§ Source records
BEGIN

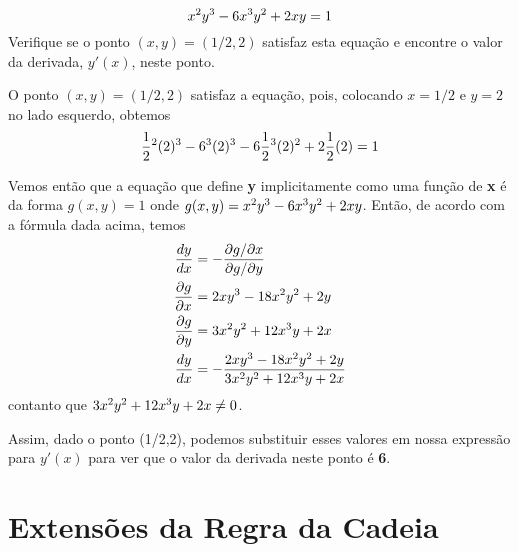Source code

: \documentclass[a4paper]{article}
\begin{document}
\begin{equation}
    x\textsuperscript{2}y\textsuperscript{3} - 6x\textsuperscript{3}y\textsuperscript{2} + 2xy = 1
\end{equation}
Verifique se o ponto $(x,y) = (1/2,2)$ satisfaz esta equação e encontre o valor da derivada, $y'(x)$, neste ponto.
\par O ponto $(x,y) = (1/2,2)$ satisfaz a equação, pois, colocando $x = 1/2$ e $y = 2$ no lado esquerdo, obtemos
\begin{equation}
    \frac{1}{2}\textsuperscript{2}(2)\textsuperscript{3} - 6\textsuperscript{3}(2)\textsuperscript{3} - 6\frac{1}{2}\textsuperscript{3}(2)\textsuperscript{2} + 2\frac{1}{2}(2) = 1
\end{equation}
\par Vemos então que a equação que define \textbf{y} implicitamente como uma função de \textbf{x} é da forma $g(x,y) = 1$ onde $g(x,y) = x\textsuperscript{2}y\textsuperscript{3} - 6x\textsuperscript{3}y\textsuperscript{2}+2xy$. Então, de acordo com a fórmula dada acima, temos
\begin{equation}
    \begin{split}
        \frac{dy}{dx} & = - \frac{\partial g/\partial x}{\partial g/\partial y} \\
        \frac{\partial g}{\partial x}& = 2xy\textsuperscript{3} - 18x\textsuperscript{2}y\textsuperscript{2} + 2y \\
        \frac{\partial g}{\partial y}& = 3x\textsuperscript{2}y\textsuperscript{2} + 12x\textsuperscript{3}y + 2x \\
        \frac{dy}{dx} & = - \frac{2xy\textsuperscript{3} - 18x\textsuperscript{2}y\textsuperscript{2} + 2y}{3x\textsuperscript{2}y\textsuperscript{2} + 12x\textsuperscript{3}y + 2x}
    \end{split}
\end{equation}
contanto que $3x\textsuperscript{2}y\textsuperscript{2} + 12x\textsuperscript{3}y + 2x \neq 0$.
\par Assim, dado o ponto (1/2,2), podemos substituir esses valores em nossa expressão para $y'(x)$ para ver que o valor da derivada neste ponto é \textbf{6}.
\section{Extensões da Regra da Cadeia}
\end{document}
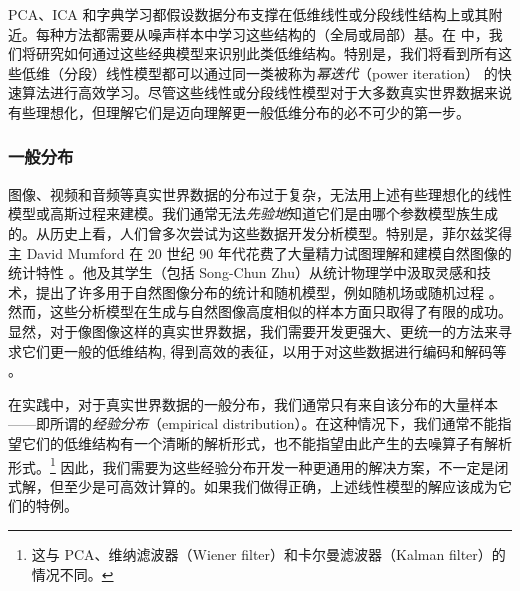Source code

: \documentclass[../../book-main_zh.tex]{subfiles}
\begin{document}
PCA、ICA
和字典学习都假设数据分布支撑在低维线性或分段线性结构上或其附近。每种方法都需要从噪声样本中学习这些结构的（全局或局部）基。在
中，我们将研究如何通过这些经典模型来识别此类低维结构。特别是，我们将看到所有这些低维（分段）线性模型都可以通过同一类被称为\textit{幂迭代}（power
iteration）\cite{Zhai-2020}
的快速算法进行高效学习。尽管这些线性或分段线性模型对于大多数真实世界数据来说有些理想化，但理解它们是迈向理解更一般低维分布的必不可少的第一步。

\subsubsection{一般分布}\label{sec:denoising-intro}

图像、视频和音频等真实世界数据的分布过于复杂，无法用上述有些理想化的线性模型或高斯过程来建模。我们通常无法\textit{先验地}知道它们是由哪个参数模型族生成的。从历史上看，人们曾多次尝试为这些数据开发分析模型。特别是，菲尔兹奖得主
David Mumford 在 20 世纪 90 年代花费了大量精力试图理解和建模自然图像的统计特性
\cite{Mumford1996TheSD}。他及其学生（包括 Song-Chun
Zhu）从统计物理学中汲取灵感和技术，提出了许多用于自然图像分布的统计和随机模型，例如随机场或随机过程
\cite{Zhu-Entropy-1997,Zhu1997LearningGP,Zhu1997Prior,Huang-Mumford,Mumford-1999,Lee-Mumford}。
然而，这些分析模型在生成与自然图像高度相似的样本方面只取得了有限的成功。显然，对于像图像这样的真实世界数据，我们需要开发更强大、更统一的方法来寻求它们更一般的低维结构,
得到高效的表征，以用于对这些数据进行编码和解码等 \cite{ALLARD2012435,LITTLE2017504}。

在实践中，对于真实世界数据的一般分布，我们通常只有来自该分布的大量样本——即所谓的\textit{经验分布}（empirical
distribution）。在这种情况下，我们通常不能指望它们的低维结构有一个清晰的解析形式，也不能指望由此产生的去噪算子有解析形式。\footnote{这与
PCA、维纳滤波器（Wiener filter）和卡尔曼滤波器（Kalman filter）的情况不同。}
因此，我们需要为这些经验分布开发一种更通用的解决方案，不一定是闭式解，但至少是可高效计算的。如果我们做得正确，上述线性模型的解应该成为它们的特例。
\end{document}
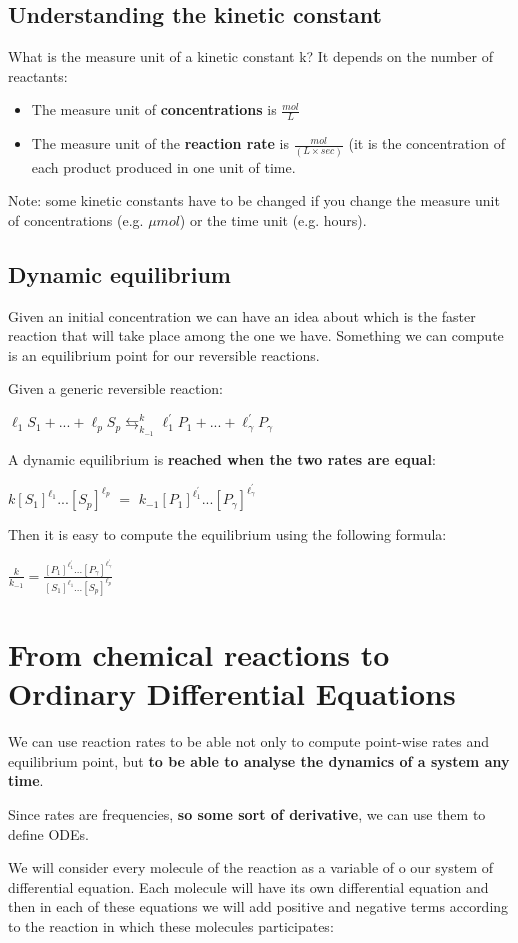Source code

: \subsection{Understanding the kinetic constant}
What is the measure unit of a kinetic constant k?
It depends on the number of reactants:

\begin{itemize}
    \item The measure unit of \textbf{concentrations} is $\frac{mol}{L}$
    \item The measure unit of the \textbf{reaction rate} is $\frac{mol}{(L \times sec)}$ (it is the concentration of each product produced in one unit of time.
\end{itemize}
Note: some kinetic constants have to be changed if you change the measure unit of concentrations (e.g. $\mu mol$) or the time unit (e.g. hours).

\subsection{Dynamic equilibrium}
Given an initial concentration we can have an idea about which is the faster reaction that will take place among the one we have. Something we can compute is an equilibrium point for our reversible reactions. \par
Given a generic reversible reaction:
\begin{center}
    $\ell_1 S_1 + ... + \ell_p S_p \leftrightarrows^{k}_{k_{-1}} \ell^{'}_1 P_1 + ... + \ell^{'}_\gamma P_\gamma$
\end{center}
A dynamic equilibrium is \textbf{reached when the two rates are equal}:
\begin{center}
    $k[S_{1}]^{\ell_{1}} ... [S_{p}]^{\ell_{p}}$ $=$ $k_{-1}[P_{1}]^{\ell^{'}_{1}} ... [P_{\gamma}]^{\ell^{'}_{\gamma}}$
\end{center}

Then it is easy to compute the equilibrium using the following formula:
\begin{center}
    $\frac{k}{k_{-1}} = \frac{[P_{1}]^{\ell^{'}_{1}} ... [P_{\gamma}]^{\ell^{'}_{\gamma}}}{[S_{1}]^{\ell_{1}} ... [S_{p}]^{\ell_{p}}}$
\end{center}

\section{From chemical reactions to Ordinary Differential Equations}
We can use reaction rates to be able not only to compute point-wise rates and equilibrium point, but \textbf{to be able to analyse the dynamics of a system any time}.\par
Since rates are frequencies, \textbf{so some sort of derivative}, we can use them to define ODEs.\par
We will consider every molecule of the reaction as a variable of o our system of differential equation. Each molecule will have its own differential equation and then in each of these equations we will add positive and negative terms according to the reaction in which these molecules participates:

END

§ Task statement
Look above for the line containing "和字典学习都假设数据分布支撑" and the line containing "David Mumford 在". Transcribe both, with the lines between them, exactly.

§ Response to the task
和字典学习都假设数据分布支撑在低维线性或分段线性结构上或其附近。每种方法都需要从噪声样本中学习这些结构的（全局或局部）基。在
中，我们将研究如何通过这些经典模型来识别此类低维结构。特别是，我们将看到所有这些低维（分段）线性模型都可以通过同一类被称为\textit{幂迭代}（power
iteration）\cite{Zhai-2020}
的快速算法进行高效学习。尽管这些线性或分段线性模型对于大多数真实世界数据来说有些理想化，但理解它们是迈向理解更一般低维分布的必不可少的第一步。

\subsubsection{一般分布}\label{sec:denoising-intro}

图像、视频和音频等真实世界数据的分布过于复杂，无法用上述有些理想化的线性模型或高斯过程来建模。我们通常无法\textit{先验地}知道它们是由哪个参数模型族生成的。从历史上看，人们曾多次尝试为这些数据开发分析模型。特别是，菲尔兹奖得主
David Mumford 在 20 世纪 90 年代花费了大量精力试图理解和建模自然图像的统计特性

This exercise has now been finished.